• **EXERCISE AIM**
Where a line in the material beneath contains "Chapter", count it. Give the number only.
--------------------
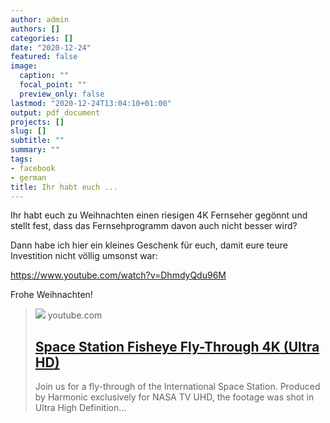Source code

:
 ```yaml
---
author: admin
authors: []
categories: []
date: "2020-12-24"
featured: false
image:
  caption: ""
  focal_point: ""
  preview_only: false
lastmod: "2020-12-24T13:04:10+01:00"
output: pdf_document
projects: []
slug: []
subtitle: ""
summary: ""
tags:
- facebook
- german
title: Ihr habt euch ...
---
```

Ihr habt euch zu Weihnachten einen riesigen 4K Fernseher gegönnt und stellt fest, dass das Fernsehprogramm davon auch nicht besser wird? 

Dann habe ich hier ein kleines Geschenk für euch, damit eure teure Investition nicht völlig umsonst war:

https://www.youtube.com/watch?v=DhmdyQdu96M

Frohe Weihnachten!
> [![](https://i.ytimg.com/vi/DhmdyQdu96M/maxresdefault.jpg)](https://www.youtube.com/watch?v=DhmdyQdu96M)
> youtube.com
> ## [Space Station Fisheye Fly-Through 4K (Ultra HD)](https://www.youtube.com/watch?v=DhmdyQdu96M)
>
>Join us for a fly-through of the International Space Station. Produced by Harmonic exclusively for NASA TV UHD, the footage was shot in Ultra High Definition...
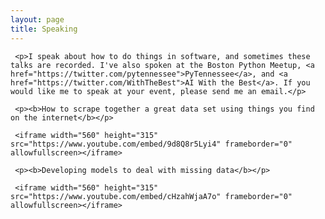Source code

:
 ```yaml
---
layout: page
title: Speaking 
---
```


<div class="post">
     
     <p>I speak about how to do things in software, and sometimes these talks are recorded. I've also spoken at the Boston Python Meetup, <a href="https://twitter.com/pytennessee">PyTennessee</a>, and <a href="https://twitter.com/WithTheBest">AI With the Best</a>. If you would like me to speak at your event, please send me an email.</p>

     <p><b>How to scrape together a great data set using things you find on the internet</b></p>

     <iframe width="560" height="315" src="https://www.youtube.com/embed/9d8Q8r5Lyi4" frameborder="0" allowfullscreen></iframe>

     <p><b>Developing models to deal with missing data</b></p>

     <iframe width="560" height="315" src="https://www.youtube.com/embed/cHzahWjaA7o" frameborder="0" allowfullscreen></iframe> 



</div>

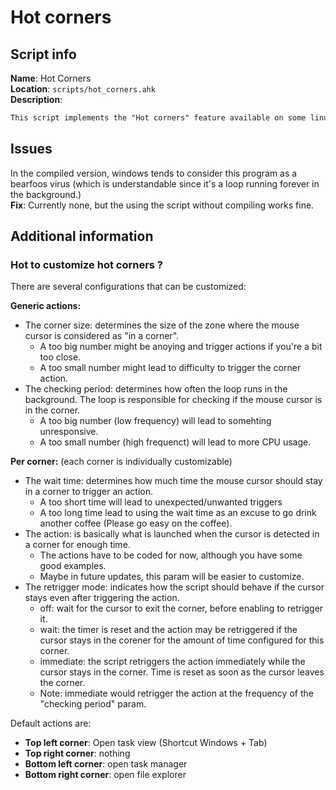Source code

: # Hot corners

## Script info

**Name**: Hot Corners\
**Location**: `scripts/hot_corners.ahk`\
**Description**:
```txt
This script implements the "Hot corners" feature available on some linux systems (mac too ?): when you keep your mouse cursor in one of the corners of your screen, the scripts triggers some action depending of configuration and the corner used.
```

## Issues

In the compiled version, windows tends to consider this program as a bearfoos virus (which is understandable since it's a loop running forever in the background.)\
**Fix**: Currently none, but the using the script without compiling works fine.

## Additional information

### Hot to customize hot corners ?

There are several configurations that can be customized:

**Generic actions:**
- The corner size: determines the size of the zone where the mouse cursor is considered as "in a corner".
    - A too big number might be anoying and trigger actions if you're a bit too close.
    - A too small number might lead to difficulty to trigger the corner action.
- The checking period: determines how often the loop runs in the background. The loop is responsible for checking if the mouse cursor is in the corner.
    - A too big number (low frequency) will lead to somehting unresponsive.
    - A too small number (high frequenct) will lead to more CPU usage.

**Per corner:** (each corner is individually customizable)
- The wait time: determines how much time the mouse cursor should stay in a corner to trigger an action.
    - A too short time will lead to unexpected/unwanted triggers
    - A too long time lead to using the wait time as an excuse to go drink another coffee (Please go easy on the coffee).
- The action: is basically what is launched when the cursor is detected in a corner for enough time.
    - The actions have to be coded for now, although you have some good examples.
    - Maybe in future updates, this param will be easier to customize.
- The retrigger mode: indicates how the script should behave if the cursor stays even after triggering the action.
    - off: wait for the cursor to exit the corner, before enabling to retrigger it.
    - wait: the timer is reset and the action may be retriggered if the cursor stays in the corener for the amount of time configured for this corner.
    - immediate: the script retriggers the action immediately while the cursor stays in the corner. Time is reset as soon as the cursor leaves the corner.
    - Note: immediate would retrigger the action at the frequency of the "checking period" param.

Default actions are:
- **Top left corner**: Open task view (Shortcut Windows + Tab)
- **Top right corner**: nothing
- **Bottom left corner**: open task manager
- **Bottom right corner**: open file explorer
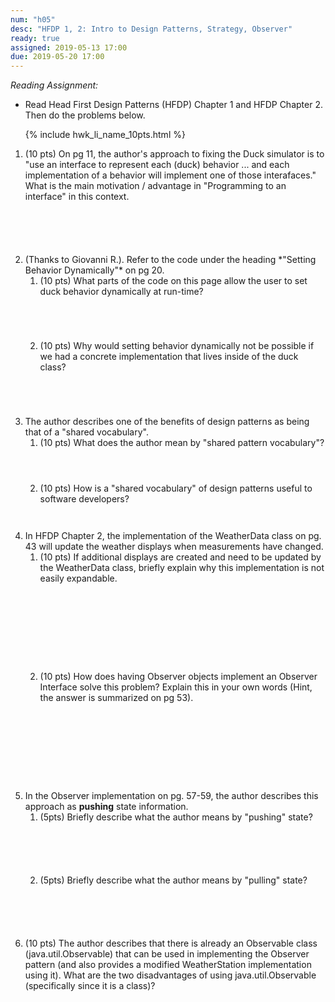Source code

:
 ```yaml
---
num: "h05"
desc: "HFDP 1, 2: Intro to Design Patterns, Strategy, Observer"
ready: true
assigned: 2019-05-13 17:00
due: 2019-05-20 17:00
---
```


*Reading Assignment:* 

* Read Head First Design Patterns (HFDP) Chapter 1 and HFDP Chapter 2. Then do the problems below.

<ol>

{% include hwk_li_name_10pts.html %}

<li style="margin-bottom: 6em;" markdown="1">(10 pts) On pg 11, the author's approach to fixing the Duck simulator is to "use an interface to represent each (duck) behavior ... and each implementation of a behavior will implement one of those interafaces." What is the main motivation / advantage in "Programming to an interface" in this context.
</li>

<li markdown="1">(Thanks to Giovanni R.).  Refer to the code under the heading *"Setting Behavior Dynamically"* on pg 20.

<ol>
<li style="margin-bottom:5em;" markdown="1"> 
(10 pts) What parts of the code on this page allow the user to set duck behavior dynamically at run-time? 
</li>

<li style="margin-bottom:5em;" markdown="1"> 
(10 pts) 
Why would setting behavior dynamically not be possible if we had a concrete implementation that lives inside of the duck class? 
</li>
</ol>
</li>

<li markdown="1"> 
The author describes one of the benefits of design patterns as being that of a "shared vocabulary".

<ol>
<li style="margin-bottom:4em;" markdown="1"> 
(10 pts) What does the author mean by "shared pattern vocabulary"?
</li>

<li style="margin-bottom:3em;" markdown="1"> 
(10 pts) How is a "shared vocabulary" of design patterns useful to software developers?
</li>

</ol>
</li>

<div class="pagebreak"></div>

<li markdown="1">
In HFDP Chapter 2, the implementation of the WeatherData class on pg. 43 will update the weather displays when measurements have changed.
<ol>
<li style="margin-bottom:10em;" markdown="1">
(10 pts) If additional displays are created and need to be updated by the WeatherData class, briefly explain why this implementation is not easily expandable.
</li>

<li style="margin-bottom:10em;" markdown="1">
(10 pts) How does having Observer objects implement an Observer Interface solve this problem? Explain this in your own words (Hint, the answer is summarized on pg 53).
</li>

</ol>

<li markdown="1">
In the Observer implementation on pg. 57-59, the author describes this approach as <b>pushing</b> state information.

<ol>
<li style="margin-bottom:6em;" markdown="1">
(5pts) Briefly describe what the author means by "pushing" state?
</li>

<li style="margin-bottom:6em;" markdown="1">
(5pts) Briefly describe what the author means by "pulling" state?
</li>
</ol>

<li style="margin-bottom:10em;" markdown="1">
(10 pts) The author describes that there is already an Observable class (java.util.Observable) that can be used in implementing the Observer pattern (and also provides a modified WeatherStation implementation using it). What are the two disadvantages of using java.util.Observable (specifically since it is a class)?
</li>
</li>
--------------------
• **TASK RESPONSE**
2